El impuesto religioso
Juan Francisco Martín Seco
Los obispos están estos días de campaña; no se trata de ninguna misión ideológica, sino tan sólo de una operación publicitaria. Han descubierto el marketing. Tratan de convencer al personal de que ponga la cruz en la casilla correspondiente a la Iglesia en la declaración de la renta. Hasta el embajador español en la Santa Sede se ha puesto a la tarea. El empeño se basa, por una parte, en persuadir del gran servicio que la Iglesia presta a la sociedad —¿será por la COPE?—, y, por otra, en transmitir la creencia de que al contribuyente no le cuesta nada.
El obispo de Alcalá de Henares ha afirmado que, desde enero, el Estado no aporta ni un euro a la Iglesia, y para mayor aclaración insiste: “La Iglesia no está pidiendo a la gente un euro más, tan sólo que ponga una cruz, y no por eso les va a suponer más dinero”. Todo este tema se basa en una gran mentira y en cierto espejismo. Es la misma confusión que subyace en casi todos los sofismas que se utilizan en economía: olvidarse del coste de oportunidad, es decir, de que los recursos empleados en una finalidad no podrán ser utilizados en otro objetivo.
La aportación a la Iglesia, sea por el procedimiento que sea, consume fondos que no podrán destinarse a otras aplicaciones. Al final, el Estado precisará crear nuevos impuestos o elevar los existentes si quiere acometer tales gastos. En definitiva, todos, hayamos o no hayamos puesto la cruz, terminaremos afrontando un mayor gravamen. Aquí precisamente se encuentra la trampa del actual procedimiento: en que no sólo van a pagar más aquellos que señalen la casilla de la Iglesia, sino todos los contribuyentes, ya sean católicos o infieles. Una minoría dispone de lo que es de la totalidad.

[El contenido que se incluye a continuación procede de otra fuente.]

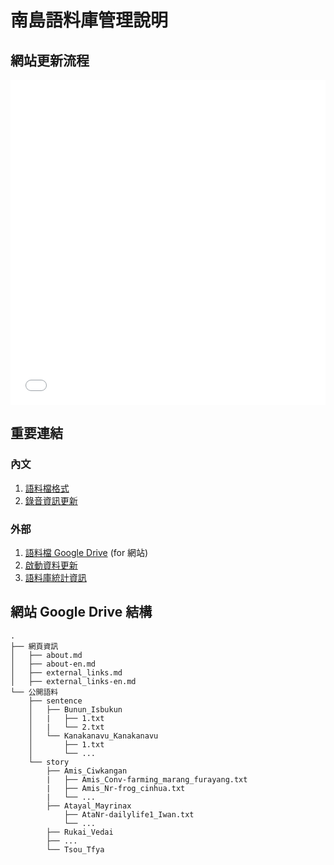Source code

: 南島語料庫管理說明
=================


## 網站更新流程

<embed src="_media/data_update_flow.pdf#view=FitH&scrollbar=1&toolbar=0&navpanes=0" width="100%" height="520" type="application/pdf">


## 重要連結

### 內文

1. [語料檔格式][textFormat]
2. [錄音資訊更新][timeFormat]

### 外部

1. [語料檔 Google Drive][GD] (for 網站)
2. [啟動資料更新][corpUpdate]
3. [語料庫統計資訊][corpStats]


[GD]: https://drive.google.com/drive/folders/1anXf0owlXjyu_qc7mF-_ayNJGfo_0CiV
[corpUpdate]: https://cdocs.netlify.app/#/update
[textFormat]: corpus_file
[timeFormat]: iu_file
[corpStats]: https://yongfu.name/glossParser/meta/



## 網站 Google Drive 結構

```tree
.
├── 網頁資訊
│   ├── about.md
│   ├── about-en.md
│   ├── external_links.md
│   ├── external_links-en.md
└── 公開語料
    ├── sentence
    │   ├── Bunun_Isbukun
    │   |   ├── 1.txt
    │   |   └── 2.txt
    │   └── Kanakanavu_Kanakanavu
    │       ├── 1.txt
    │       └── ...
    └── story
        ├── Amis_Ciwkangan
        |   ├── Amis_Conv-farming_marang_furayang.txt
        |   ├── Amis_Nr-frog_cinhua.txt
        |   └── ...
        ├── Atayal_Mayrinax
            ├── AtaNr-dailylife1_Iwan.txt
            └── ...
        ├── Rukai_Vedai
        ├── ...
        └── Tsou_Tfya
```
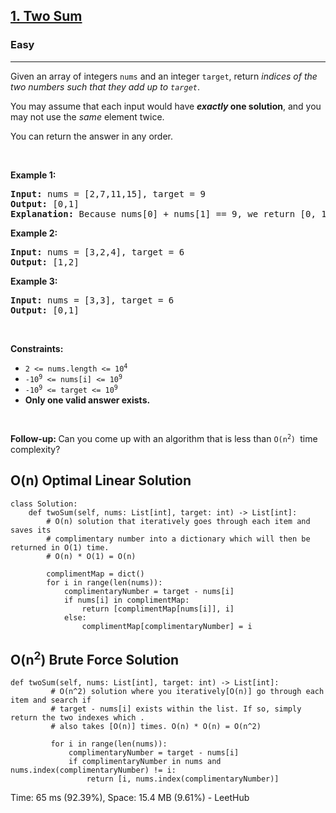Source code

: <h2><a href="https://leetcode.com/problems/two-sum/">1. Two Sum</a></h2><h3>Easy</h3><hr><div><p>Given an array of integers <code>nums</code>&nbsp;and an integer <code>target</code>, return <em>indices of the two numbers such that they add up to <code>target</code></em>.</p>

<p>You may assume that each input would have <strong><em>exactly</em> one solution</strong>, and you may not use the <em>same</em> element twice.</p>

<p>You can return the answer in any order.</p>

<p>&nbsp;</p>
<p><strong class="example">Example 1:</strong></p>

<pre><strong>Input:</strong> nums = [2,7,11,15], target = 9
<strong>Output:</strong> [0,1]
<strong>Explanation:</strong> Because nums[0] + nums[1] == 9, we return [0, 1].
</pre>

<p><strong class="example">Example 2:</strong></p>

<pre><strong>Input:</strong> nums = [3,2,4], target = 6
<strong>Output:</strong> [1,2]
</pre>

<p><strong class="example">Example 3:</strong></p>

<pre><strong>Input:</strong> nums = [3,3], target = 6
<strong>Output:</strong> [0,1]
</pre>

<p>&nbsp;</p>
<p><strong>Constraints:</strong></p>

<ul>
	<li><code>2 &lt;= nums.length &lt;= 10<sup>4</sup></code></li>
	<li><code>-10<sup>9</sup> &lt;= nums[i] &lt;= 10<sup>9</sup></code></li>
	<li><code>-10<sup>9</sup> &lt;= target &lt;= 10<sup>9</sup></code></li>
	<li><strong>Only one valid answer exists.</strong></li>
</ul>

<p>&nbsp;</p>
<strong>Follow-up:&nbsp;</strong>Can you come up with an algorithm that is less than&nbsp;<code>O(n<sup>2</sup>)&nbsp;</code>time complexity?</div>

## O(n) Optimal Linear Solution
```
class Solution:
    def twoSum(self, nums: List[int], target: int) -> List[int]:
        # O(n) solution that iteratively goes through each item and saves its 
        # complimentary number into a dictionary which will then be returned in O(1) time.
        # O(n) * O(1) = O(n)
	
        complimentMap = dict()        
        for i in range(len(nums)):
            complimentaryNumber = target - nums[i]
            if nums[i] in complimentMap:
                return [complimentMap[nums[i]], i]
            else:
                complimentMap[complimentaryNumber] = i
```
  
## O(n<sup>2</sup>) Brute Force Solution
```
def twoSum(self, nums: List[int], target: int) -> List[int]:
         # O(n^2) solution where you iteratively[O(n)] go through each item and search if
         # target - nums[i] exists within the list. If so, simply return the two indexes which .
         # also takes [O(n)] times. O(n) * O(n) = O(n^2)
	 
         for i in range(len(nums)):
             complimentaryNumber = target - nums[i]
             if complimentaryNumber in nums and nums.index(complimentaryNumber) != i:
                 return [i, nums.index(complimentaryNumber)]
```
Time: 65 ms (92.39%), Space: 15.4 MB (9.61%) - LeetHub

Cosa muy distinta sería si la aportación, aun cuando el Estado hiciera de recaudador, fuese adicional a la cuota del impuesto sobre la renta, y recayese exclusivamente sobre los que la aceptasen voluntariamente.
El mismo razonamiento se podría aplicar a la casilla de las ONG. La aportación tampoco es gratuita y los recursos canalizados hacia ellas no podrán utilizarse en aplicaciones alternativas.
Se argumenta que tanto la Iglesia como las ONG acometen obras benéficas de gran valor social. Aquí también existe una confusión, al menos en cuanto a la Iglesia, porque es mínima la parte de la aportación que se dedica a estos menesteres. La casi totalidad de los recursos se destina a lo que en otros tiempos se llamaba “sostenimiento de culto y clero”. Las obras sociales o las asociaciones eclesiales dirigidas a esta finalidad, incluyendo Cáritas, tienen otras fuentes de financiación y reciben otras subvenciones del Estado, entre las que se encuentran las procedentes de la casilla del impuesto sobre la renta dirigida a las ONG de las que ahora estamos hablando.
Habría que preguntarse, además, por qué tareas sociales que van a financiarse por el Estado deben ser gestionadas por asociaciones y organizaciones, entre ellas la Iglesia, privadas, a las que se está concediendo un poder delegado difícil de controlar.
El colmo de la distorsión sucede cuando monseñor Catalá, prelado de la diócesis de Alcalá, desconfiando de las cuentas públicas, se queja de que no existen controles para conocer con certeza y objetividad la cantidad que resulta de las señales realizadas en las declaraciones del IRPF, y que debe aportarse a los obispos. Monseñor Catalá considera tal cantidad como recursos propios de la Iglesia, cuando, se disfrace como se disfrace, es una donación que la Hacienda Pública, y por tanto todos los españoles, realizan a aquélla, lo cual no parece muy acorde con un Estado aconfesional. En todo caso, es el Estado el que debería controlar de qué modo utilizan, tanto la Iglesia como las ONG, dichos recursos.
Monseñor Catalá se ha jactado de que los obispos y sacerdotes son mileuristas, y puede ser que tenga razón, pero la causa habrá que buscarla seguramente en su reticencia a incorporarse a la vida civil con una actividad profesional normal y a que los creyentes parecen no estar dispuestos a financiar sus servicios, con lo que es preciso interrogarse sobre si el número de fieles de verdad no es mucho más reducido que el de las estadísticas oficiales. La jerarquía eclesiástica quiere vivir en una ficción, la de que la mayoría de los españoles son católicos; son tan católicos que los obispos saben que sólo mediante la coacción del impuesto religioso están dispuestos a sostener económicamente a la Iglesia, por eso recurren al Estado.